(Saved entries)
※ ※ ※

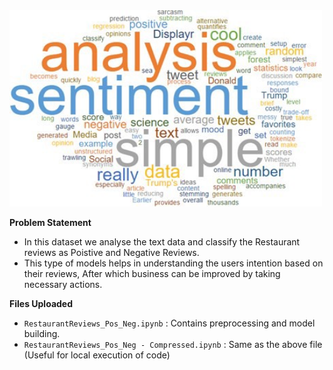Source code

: 
<img src="text.jfif" width="500"/>

**Problem Statement**
  - In this dataset we analyse the text data and classify the Restaurant reviews as Poistive and Negative Reviews.
  - This type of models helps in understanding the users intention based on their reviews, After which business can be improved by taking necessary actions.

**Files Uploaded**
- `RestaurantReviews_Pos_Neg.ipynb` : Contains preprocessing and model building.
- `RestaurantReviews_Pos_Neg - Compressed.ipynb` : Same as the above file (Useful for local execution of code)

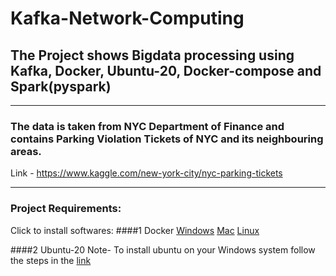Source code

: # Kafka-Network-Computing
## The Project shows Bigdata processing using Kafka, Docker, Ubuntu-20, Docker-compose and Spark(pyspark)
---
### The data is taken from NYC Department of Finance and contains Parking Violation Tickets of NYC and its neighbouring areas.
Link - https://www.kaggle.com/new-york-city/nyc-parking-tickets

---

### Project Requirements:
Click to install softwares:
####1 Docker 
[Windows](https://www.docker.com/products/docker-desktop) [Mac](https://hub.docker.com/editions/community/docker-ce-desktop-mac?utm_source=docker&utm_medium=webreferral&utm_campaign=dd-smartbutton&utm_location=header) [Linux](https://hub.docker.com/search?offering=community&operating_system=linux&q=&type=edition)

####2 Ubuntu-20 
Note- To install ubuntu on your Windows system follow the steps in the [link](https://docs.microsoft.com/en-us/windows/wsl/install-manual)
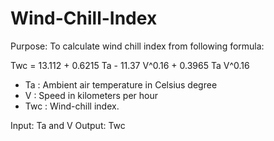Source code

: # Wind-Chill-Index

Purpose: To calculate wind chill index from following formula:

Twc = 13.112 + 0.6215 Ta - 11.37 V^0.16 + 0.3965 Ta V^0.16

- Ta : Ambient air temperature in Celsius degree
- V : Speed in kilometers per hour
- Twc : Wind-chill index.

Input: Ta and V
Output: Twc
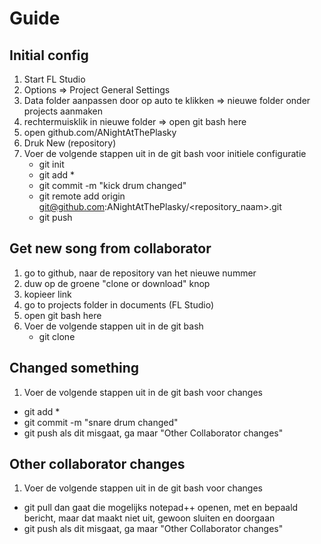 # Guide

## Initial config
1. Start FL Studio
2. Options => Project General Settings
3. Data folder aanpassen door op auto te klikken => nieuwe folder onder projects aanmaken
4. rechtermuisklik in nieuwe folder => open git bash here
5. open github.com/ANightAtThePlasky
6. Druk New (repository)
7. Voer de volgende stappen uit in de git bash voor initiele configuratie
    * git init
    * git add *
    * git commit -m "kick drum changed"
    * git remote add origin git@github.com:ANightAtThePlasky/<repository_naam>.git
    * git push
  
## Get new song from collaborator
1. go to github, naar de repository van het nieuwe nummer
2. duw op de groene "clone or download" knop
3. kopieer link
4. go to projects folder in documents (FL Studio)
5. open git bash here
6. Voer de volgende stappen uit in de git bash
    * git clone <gekopieerde link>
  
## Changed something
1. Voer de volgende stappen uit in de git bash voor changes
  * git add *
  * git commit -m "snare drum changed"
  * git push
    als dit misgaat, ga maar "Other Collaborator changes"
  
## Other collaborator changes
1. Voer de volgende stappen uit in de git bash voor changes
  * git pull
    dan gaat die mogelijks notepad++ openen, met en bepaald bericht, maar dat maakt niet uit, gewoon sluiten en doorgaan
  * git push
    als dit misgaat, ga maar "Other Collaborator changes"
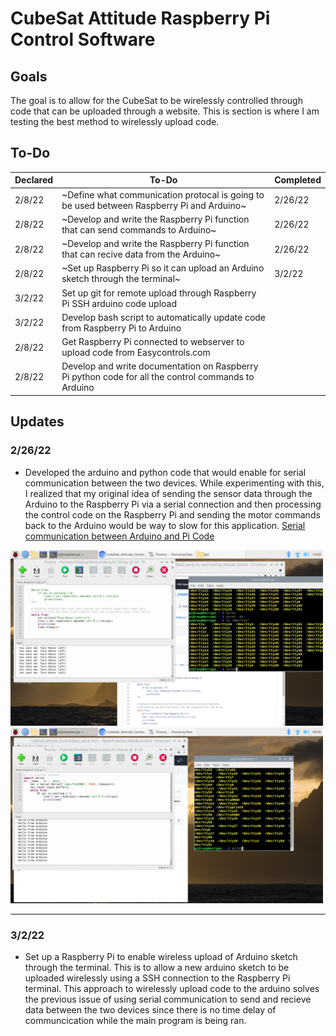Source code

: # CubeSat Attitude Raspberry Pi Control Software 

## Goals
The goal is to allow for the CubeSat to be wirelessly controlled through code that can be uploaded through a website.
This is section is where I am testing the best method to wirelessly upload code.

## To-Do
| Declared | To-Do | Completed |
--- | --- | ---
| 2/8/22 | ~Define what communication protocal is going to be used between Raspberry Pi and Arduino~ | 2/26/22
| 2/8/22 | ~Develop and write the Raspberry Pi function that can send commands to Arduino~| 2/26/22
| 2/8/22 | ~Develop and write the Raspberry Pi function that can recive data from the Arduino~ | 2/26/22
| 2/8/22 | ~Set up Raspberry Pi so it can upload an Arduino sketch through the terminal~ | 3/2/22
| 3/2/22 | Set up git for remote upload through Raspberry Pi SSH arduino code upload |
| 3/2/22 | Develop bash script to automatically update code from Raspberry Pi to Arduino |
| 2/8/22 | Get Raspberry Pi connected to webserver to upload code from Easycontrols.com |
| 2/8/22 | Develop and write documentation on Raspberry Pi python code for all the control commands to Arduino |


## Updates 

### 2/26/22
- Developed the arduino and python code that would enable for serial communication between the two devices. While experimenting with this, I realized that my original idea of sending the sensor data through the Arduino to the Raspberry Pi via a serial connection and then processing the control code on the Raspberry Pi and sending the motor commands back to the Arduino would be way to slow for this application. [Serial communication between Arduino and Pi Code](https://github.com/dylanballback/CubeSat_Attitude_Control/tree/main/Software/Raspberry%20Pi%20%26%20Arduino%20Com/Serial%20Communication)

<p float="left">
    <img src="https://github.com/dylanballback/CubeSat_Attitude_Control/blob/main/Images/Software/pi_send_serial_data_test.png" width="500" >
    <img src="https://github.com/dylanballback/CubeSat_Attitude_Control/blob/main/Images/Software/serial_test_from_ardruino.png" width="500" >
</p>
    

---

### 3/2/22
- Set up a Raspberry Pi to enable wireless upload of Arduino sketch through the terminal. This is to allow a new arduino sketch to be uploaded wirelessly using a SSH connection to the Raspberry Pi terminal. This approach to wirelessly upload code to the arduino solves the previous issue of using serial communication to send and recieve data between the two devices since there is no time delay of communcication while the main program is being ran. 

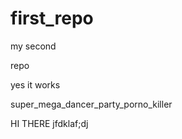# first_repo
my second

repo

yes it works

super_mega_dancer_party_porno_killer

HI THERE
jfdklaf;dj
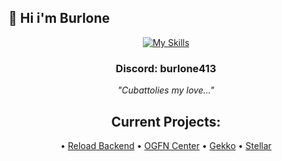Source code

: ## 👋 Hi i'm Burlone
<div align="center" width="50">

[![My Skills](https://skillicons.dev/icons?i=js,discord,bots,devto)](https://skillicons.dev)

### Discord: burlone413

*"Cubattolies my love..."*

## Current Projects:
• [Reload Backend](https://github.com/Project-Reload/Reload-Backend)
• [OGFN Center](https://discord.gg/ogfncenter)
• [Gekko](https://discord.gg/7V5tzZMPxs)
• [Stellar](https://discord.gg/mt7vdhG2PH)
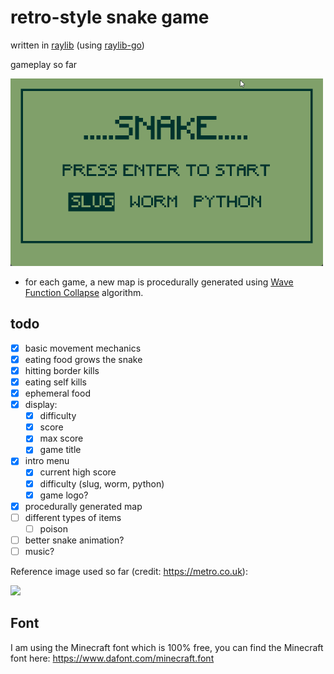 # retro-style snake game 

written in [raylib](https://github.com/raysan5/raylib) (using [raylib-go](https://github.com/gen2brain/raylib-go))

gameplay so far 

<img src="gameplay.gif" width="500" height="300">

- for each game, a new map is procedurally generated using [Wave Function Collapse](https://robertheaton.com/2018/12/17/wavefunction-collapse-algorithm/) algorithm.

## todo

- [x] basic movement mechanics
- [x] eating food grows the snake
- [x] hitting border kills
- [x] eating self kills
- [x] ephemeral food
- [x] display:
  - [x] difficulty
  - [x] score
  - [x] max score
  - [x] game title
- [x] intro menu
  - [x] current high score
  - [x] difficulty (slug, worm, python)
  - [x] game logo?
- [x] procedurally generated map
- [ ] different types of items
  - [ ] poison
- [ ] better snake animation?
- [ ] music?

Reference image used so far (credit: https://metro.co.uk):

![](https://metro.co.uk/wp-content/uploads/2015/05/snake_mobile.gif)

## Font

I am using the Minecraft font which is 100% free, you can find the Minecraft font here: https://www.dafont.com/minecraft.font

※ ※ ※

Your assignment: Each line above with the string "stappen" should be reported in full.

Exercise response:
7. Voer de volgende stappen uit in de git bash voor initiele configuratie
6. Voer de volgende stappen uit in de git bash
1. Voer de volgende stappen uit in de git bash voor changes
1. Voer de volgende stappen uit in de git bash voor changes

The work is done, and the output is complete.